## Exercise brief
Please return the listing exactly as written, but without its pictures.
[Opening Records supplied section]
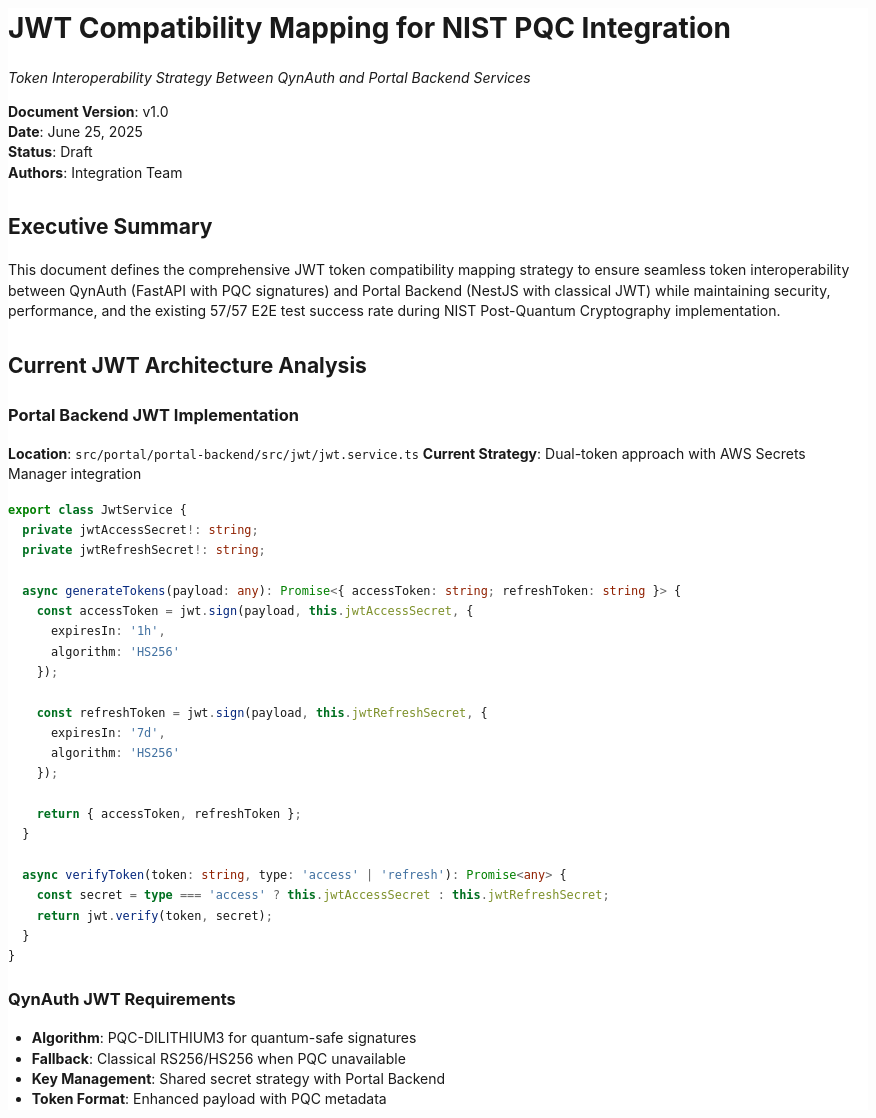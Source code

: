 # JWT Compatibility Mapping for NIST PQC Integration
*Token Interoperability Strategy Between QynAuth and Portal Backend Services*

**Document Version**: v1.0  
**Date**: June 25, 2025  
**Status**: Draft  
**Authors**: Integration Team  

## Executive Summary

This document defines the comprehensive JWT token compatibility mapping strategy to ensure seamless token interoperability between QynAuth (FastAPI with PQC signatures) and Portal Backend (NestJS with classical JWT) while maintaining security, performance, and the existing 57/57 E2E test success rate during NIST Post-Quantum Cryptography implementation.

## Current JWT Architecture Analysis

### Portal Backend JWT Implementation
**Location**: `src/portal/portal-backend/src/jwt/jwt.service.ts`
**Current Strategy**: Dual-token approach with AWS Secrets Manager integration

```typescript
export class JwtService {
  private jwtAccessSecret!: string;
  private jwtRefreshSecret!: string;

  async generateTokens(payload: any): Promise<{ accessToken: string; refreshToken: string }> {
    const accessToken = jwt.sign(payload, this.jwtAccessSecret, {
      expiresIn: '1h',
      algorithm: 'HS256'
    });

    const refreshToken = jwt.sign(payload, this.jwtRefreshSecret, {
      expiresIn: '7d',
      algorithm: 'HS256'
    });

    return { accessToken, refreshToken };
  }

  async verifyToken(token: string, type: 'access' | 'refresh'): Promise<any> {
    const secret = type === 'access' ? this.jwtAccessSecret : this.jwtRefreshSecret;
    return jwt.verify(token, secret);
  }
}
```

### QynAuth JWT Requirements
- **Algorithm**: PQC-DILITHIUM3 for quantum-safe signatures
- **Fallback**: Classical RS256/HS256 when PQC unavailable
- **Key Management**: Shared secret strategy with Portal Backend
- **Token Format**: Enhanced payload with PQC metadata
[Closing Records supplied section]
## Response
Source code

: # JWT Compatibility Mapping for NIST PQC Integration
*Token Interoperability Strategy Between QynAuth and Portal Backend Services*

**Document Version**: v1.0  
**Date**: June 25, 2025  
**Status**: Draft  
**Authors**: Integration Team  

## Executive Summary

This document defines the comprehensive JWT token compatibility mapping strategy to ensure seamless token interoperability between QynAuth (FastAPI with PQC signatures) and Portal Backend (NestJS with classical JWT) while maintaining security, performance, and the existing 57/57 E2E test success rate during NIST Post-Quantum Cryptography implementation.

## Current JWT Architecture Analysis

### Portal Backend JWT Implementation
**Location**: `src/portal/portal-backend/src/jwt/jwt.service.ts`
**Current Strategy**: Dual-token approach with AWS Secrets Manager integration

```typescript
export class JwtService {
  private jwtAccessSecret!: string;
  private jwtRefreshSecret!: string;

  async generateTokens(payload: any): Promise<{ accessToken: string; refreshToken: string }> {
    const accessToken = jwt.sign(payload, this.jwtAccessSecret, {
      expiresIn: '1h',
      algorithm: 'HS256'
    });

    const refreshToken = jwt.sign(payload, this.jwtRefreshSecret, {
      expiresIn: '7d',
      algorithm: 'HS256'
    });

    return { accessToken, refreshToken };
  }

  async verifyToken(token: string, type: 'access' | 'refresh'): Promise<any> {
    const secret = type === 'access' ? this.jwtAccessSecret : this.jwtRefreshSecret;
    return jwt.verify(token, secret);
  }
}
```

### QynAuth JWT Requirements
- **Algorithm**: PQC-DILITHIUM3 for quantum-safe signatures
- **Fallback**: Classical RS256/HS256 when PQC unavailable
- **Key Management**: Shared secret strategy with Portal Backend
- **Token Format**: Enhanced payload with PQC metadata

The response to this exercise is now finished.